Averin Capital is a special purpose acquisition company organized to seek mergers or other business combinations. The company has stated it intends to target opportunities in the technology and health sectors.

Management and governance are led by Chairman and Chief Executive Officer David A. Berry and Chief Financial Officer and Secretary Alex Lau. The board of directors includes Ulrik Schulze, Graeme Bell, and Mary T. Szela.

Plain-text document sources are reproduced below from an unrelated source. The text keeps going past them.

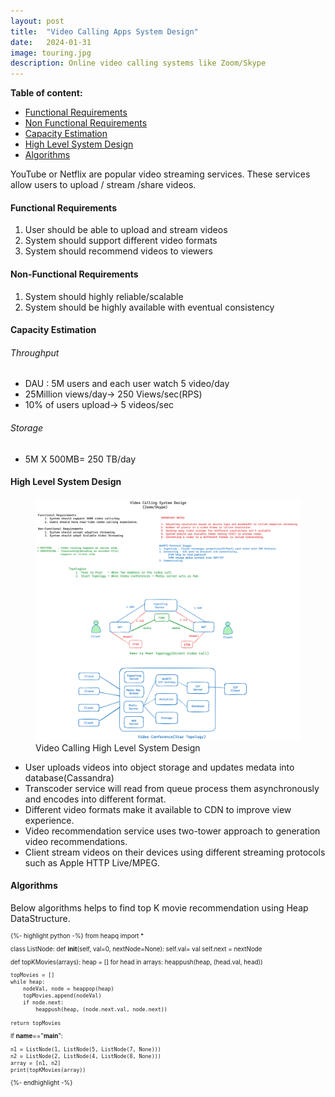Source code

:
 ```yaml
---
layout: post
title:  "Video Calling Apps System Design"
date:   2024-01-31
image: touring.jpg
description: Online video calling systems like Zoom/Skype
---
```



**Table of content:**
- [Functional Requirements](#item-one)
- [Non Functional Requirements](#item-two)
- [Capacity Estimation](#item-three)
- [High Level System Design](#item-four)
- [Algorithms](#item-five)

<p class="intro"><span class="dropcap">Y</span>ouTube or Netflix are popular video streaming services.
These services allow users to upload / stream /share videos.


<a id="item-one"></a>
<h4><a href="1"></a> Functional Requirements</h4>

<ol>
<li>User should be able to upload and stream videos</li> 
<li>System should support different video formats</li> 
<li>System should recommend videos to viewers</li> 
</ol>

<a id="item-two"></a>
<h4>Non-Functional Requirements</h4>

<ol>
<li>System should highly reliable/scalable</li> 
<li>System should be highly available with eventual consistency</li> 
</ol>

<a id="item-three"></a>
<h4><a href="3"></a> Capacity Estimation</h4>

<h6> Throughput </h6>
<ul>
<li>DAU : 5M users and each user watch 5 video/day</li> 
<li>25Million views/day->  250 Views/sec(RPS)</li> 
<li>10% of users upload->  5 videos/sec</li> 
</ul>
<h6>Storage</h6>
<ul>
<li>5M X 500MB= 250 TB/day</li> 
</ul>


<a id="item-four"></a>
<h4>High Level System Design </h4>

<figure>
	<img src="/assets/img/zoom.png" alt=""> 
	<figcaption>Video Calling High Level System Design</figcaption>
</figure>


<ul>
<li>  User uploads videos into object storage and updates medata into database(Cassandra) </li>
<li>  Transcoder service will read from queue process them asynchronously and encodes into different format.</li>
<li>  Different video formats make it available to CDN to improve view experience.</li>
<li>  Video recommendation service uses two-tower approach to generation video recommendations.</li>
<li>  Client stream videos on their devices using different streaming protocols such as Apple HTTP Live/MPEG.</li>
</ul>


<p>
<a id="item-five"></a>
<h4> Algorithms </h4>
<p>
Below algorithms helps to find top K movie recommendation using Heap DataStructure.
</p>

<span style="font-size:0.7em;width: 60%">

{%- highlight python -%}
from heapq import *

class ListNode:
def __init__(self, val=0, nextNode=None):
self.val= val
self.next = nextNode


def topKMovies(arrays):
heap = []
for head in arrays:
heappush(heap, (head.val, head))

    topMovies = []
    while heap:
        nodeVal, node = heappop(heap)
        topMovies.append(nodeVal)
        if node.next:
            heappush(heap, (node.next.val, node.next))
    
    return topMovies

if __name__=="__main__":

    n1 = ListNode(1, ListNode(5, ListNode(7, None)))
    n2 = ListNode(2, ListNode(4, ListNode(8, None)))
    array = [n1, n2]
    print(topKMovies(array))

{%- endhighlight -%}
</span>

Deutsche Bank Securities Inc. is serving as the sole book-running manager for the offering. At closing, an amount equal to $10 per unit will be deposited into a trust account.


Summary

Averin Capital priced 25 million units at $10 each, raising $250 million. Units are composed of one Class A ordinary share plus one-sixth of a redeemable warrant, with whole warrants exercisable at $11.50. Trading of units is expected to begin on NASDAQ under ACAAU on February 19, 2026, and the offering is expected to close February 20, 2026, subject to customary closing conditions.

Key details

  • Offering size: 25 million units at $10 per unit, totaling $250 million.
  • Unit composition: one Class A ordinary share and one-sixth of one redeemable warrant; whole warrants exercisable at $11.50 per share.
  • Expected trading: units under ACAAU starting February 19, 2026; Class A shares and warrants to trade later under ACAA and ACAAW.
  • Over-allotment: underwriters have a 45-day option to purchase up to 3.75 million additional units.
  • Use and focus: formed as a SPAC to pursue mergers or business combinations, with focus on technology and health opportunities.
  • Management and board: David A. Berry (Chairman and CEO), Alex Lau (CFO and Secretary); directors Ulrik Schulze, Graeme Bell, Mary T. Szela.
  • Book-runner: Deutsche Bank Securities Inc.; $10 per unit to be deposited into a trust account at closing.

Key points

  • The IPO raises $250 million through the sale of 25 million units at $10 each, providing capital for future business combinations in technology and health sectors.
  • Unit structure includes equity exposure plus fractional warrants, with whole warrants exercisable at $11.50, offering potential incremental equity upside depending on future share performance.
  • Market mechanics include a 45-day over-allotment option for underwriters and planned separate trading of shares and warrants under ACAA and ACAAW once the securities separate.

Risks and uncertainties

  • The offering is expected to close subject to customary closing conditions, meaning the finalization of the IPO is not unconditional.
  • The underwriters hold a 45-day option to buy additional units, which could increase outstanding supply if exercised.
  • As a special purpose acquisition company formed to pursue mergers or business combinations, the company’s future depends on identifying and completing suitable transactions in its stated focus areas of technology and health.

Risks

  • Closing of the offering is subject to customary closing conditions, so the transaction is not guaranteed to complete.
  • Underwriters have a 45-day option to purchase up to 3.75 million additional units, which could increase supply.
  • Success depends on completing mergers or business combinations in the technology and health sectors, which introduces execution risk.